Designers Creating a Name for Themselves
Natalie Schoch is a front-end designer on the brand design team at Gusto, which offers payroll, benefits, and HR to small businesses. She tells me her job is “to communicate Gusto’s mission and product specifically through front-end development and web design on our marketing website and other interactive experiences.” Schoch also pitches in with her team to “develop Gusto’s visual language to represent our values as a company and to resonate with our customers.”
Amanda Muela is a Product Designer at Q2ebanking, a digital banking company. She explains that her role entails “communicating the business benefits of human centered design. Everyday I am championing our users, proposing new workflows and looking for ways to impact the business.”
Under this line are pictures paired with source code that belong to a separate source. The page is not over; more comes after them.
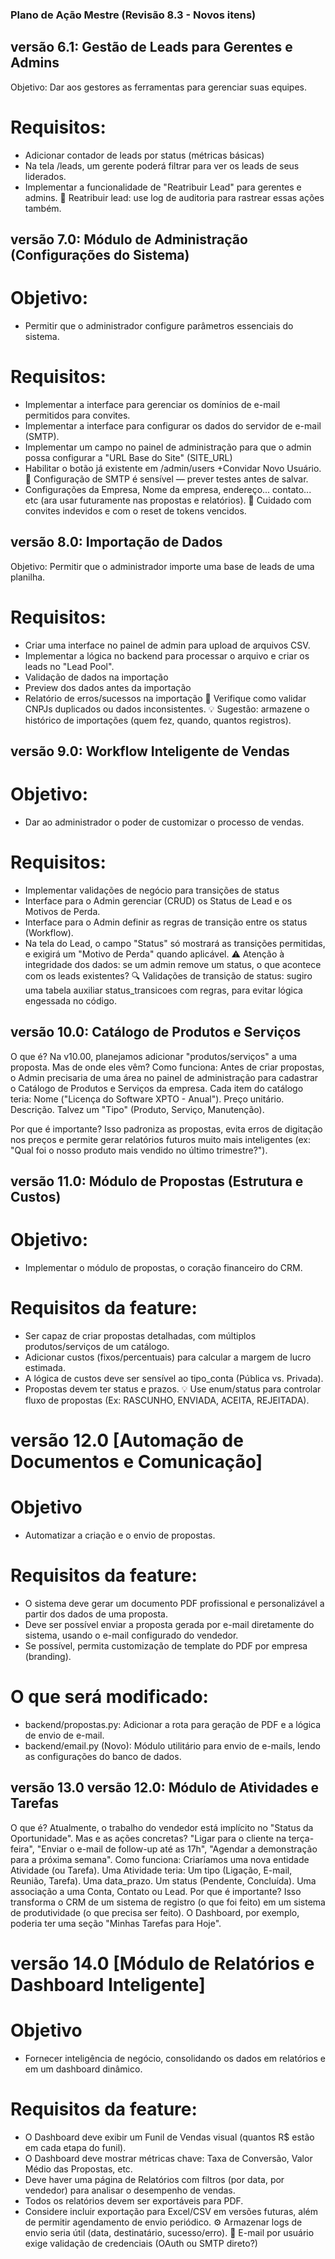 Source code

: ### Plano de Ação Mestre (Revisão 8.3 - Novos itens) 
## versão 6.1: Gestão de Leads para Gerentes e Admins
Objetivo: Dar aos gestores as ferramentas para gerenciar suas equipes.

# Requisitos:
- Adicionar contador de leads por status (métricas básicas)
- Na tela /leads, um gerente poderá filtrar para ver os leads de seus liderados.
- Implementar a funcionalidade de "Reatribuir Lead" para gerentes e admins.
🔄 Reatribuir lead: use log de auditoria para rastrear essas ações também.

## versão 7.0: Módulo de Administração (Configurações do Sistema)
# Objetivo:
- Permitir que o administrador configure parâmetros essenciais do sistema.

# Requisitos:
- Implementar a interface para gerenciar os domínios de e-mail permitidos para convites.
- Implementar a interface para configurar os dados do servidor de e-mail (SMTP).
- Implementar um campo no painel de administração para que o admin possa configurar a "URL Base do Site" (SITE_URL)
- Habilitar o botão já existente em /admin/users +Convidar Novo Usuário.
📨 Configuração de SMTP é sensível — prever testes antes de salvar.
- Configurações da Empresa, Nome da empresa, endereço... contato... etc (ara usar futuramente nas propostas e relatórios).
👮 Cuidado com convites indevidos e com o reset de tokens vencidos.

## versão 8.0: Importação de Dados
Objetivo: Permitir que o administrador importe uma base de leads de uma planilha.

# Requisitos:
- Criar uma interface no painel de admin para upload de arquivos CSV.
- Implementar a lógica no backend para processar o arquivo e criar os leads no "Lead Pool".
- Validação de dados na importação
- Preview dos dados antes da importação
- Relatório de erros/sucessos na importação
👀 Verifique como validar CNPJs duplicados ou dados inconsistentes.
💡 Sugestão: armazene o histórico de importações (quem fez, quando, quantos registros).

## versão 9.0: Workflow Inteligente de Vendas
# Objetivo:
- Dar ao administrador o poder de customizar o processo de vendas.

# Requisitos:
- Implementar validações de negócio para transições de status
- Interface para o Admin gerenciar (CRUD) os Status de Lead e os Motivos de Perda.
- Interface para o Admin definir as regras de transição entre os status (Workflow).
- Na tela do Lead, o campo "Status" só mostrará as transições permitidas, e exigirá um "Motivo de Perda" quando aplicável.
⚠️ Atenção à integridade dos dados: se um admin remove um status, o que acontece com os leads existentes?
🔍 Validações de transição de status: sugiro uma tabela auxiliar status_transicoes com regras, para evitar lógica engessada no código.

## versão 10.0: Catálogo de Produtos e Serviços
O que é? Na v10.00, planejamos adicionar "produtos/serviços" a uma proposta. Mas de onde eles vêm?
Como funciona: Antes de criar propostas, o Admin precisaria de uma área no painel de administração para cadastrar o Catálogo de Produtos e Serviços da empresa. Cada item do catálogo teria:
Nome ("Licença do Software XPTO - Anual").
Preço unitário.
Descrição.
Talvez um "Tipo" (Produto, Serviço, Manutenção).

Por que é importante? Isso padroniza as propostas, evita erros de digitação nos preços e permite gerar relatórios futuros muito mais inteligentes (ex: "Qual foi o nosso produto mais vendido no último trimestre?").

## versão 11.0: Módulo de Propostas (Estrutura e Custos)
# Objetivo:
- Implementar o módulo de propostas, o coração financeiro do CRM.

# Requisitos da feature:
- Ser capaz de criar propostas detalhadas, com múltiplos produtos/serviços de um catálogo.
- Adicionar custos (fixos/percentuais) para calcular a margem de lucro estimada.
- A lógica de custos deve ser sensível ao tipo_conta (Pública vs. Privada).
- Propostas devem ter status e prazos.
💡 Use enum/status para controlar fluxo de propostas (Ex: RASCUNHO, ENVIADA, ACEITA, REJEITADA).

# versão 12.0 [Automação de Documentos e Comunicação]
# Objetivo
- Automatizar a criação e o envio de propostas.

# Requisitos da feature:
- O sistema deve gerar um documento PDF profissional e personalizável a partir dos dados de uma proposta.
- Deve ser possível enviar a proposta gerada por e-mail diretamente do sistema, usando o e-mail configurado do vendedor.
- Se possível, permita customização de template do PDF por empresa (branding).

# O que será modificado:
- backend/propostas.py: Adicionar a rota para geração de PDF e a lógica de envio de e-mail.
- backend/email.py (Novo): Módulo utilitário para envio de e-mails, lendo as configurações do banco de dados.

## versão 13.0 versão 12.0: Módulo de Atividades e Tarefas
O que é? Atualmente, o trabalho do vendedor está implícito no "Status da Oportunidade". Mas e as ações concretas? "Ligar para o cliente na terça-feira", "Enviar o e-mail de follow-up até as 17h", "Agendar a demonstração para a próxima semana".
Como funciona: Criaríamos uma nova entidade Atividade (ou Tarefa). Uma Atividade teria:
Um tipo (Ligação, E-mail, Reunião, Tarefa).
Uma data_prazo.
Um status (Pendente, Concluída).
Uma associação a uma Conta, Contato ou Lead.
Por que é importante? Isso transforma o CRM de um sistema de registro (o que foi feito) em um sistema de produtividade (o que precisa ser feito). O Dashboard, por exemplo, poderia ter uma seção "Minhas Tarefas para Hoje".


# versão 14.0 [Módulo de Relatórios e Dashboard Inteligente]
# Objetivo
- Fornecer inteligência de negócio, consolidando os dados em relatórios e em um dashboard dinâmico.

# Requisitos da feature:
- O Dashboard deve exibir um Funil de Vendas visual (quantos R$ estão em cada etapa do funil).
- O Dashboard deve mostrar métricas chave: Taxa de Conversão, Valor Médio das Propostas, etc.
- Deve haver uma página de Relatórios com filtros (por data, por vendedor) para analisar o desempenho de vendas.
- Todos os relatórios devem ser exportáveis para PDF.
 - Considere incluir exportação para Excel/CSV em versões futuras, além de permitir agendamento de envio periódico.
⚙️ Armazenar logs de envio seria útil (data, destinatário, sucesso/erro).
📨 E-mail por usuário exige validação de credenciais (OAuth ou SMTP direto?)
Jenny Truong is a new Art Director at Stein IAS, a B2B marketing agency. She has previously worked as a freelance designer and is excited to act as the design force behind innovative marketing campaigns for the world’s leading brands.
Hearing about what these designers are up to makes me wonder how they got to where they are today and where they draw their design inspiration.
Design Inspiration on Day One
Being surrounded by art and having encouragement along the way held true for each of the designers. Whether they knew from a young age that an artistic pursuit was the right path for them, or if it stood out right in time for them to pick their concentration in college, when they knew, they went full speed ahead.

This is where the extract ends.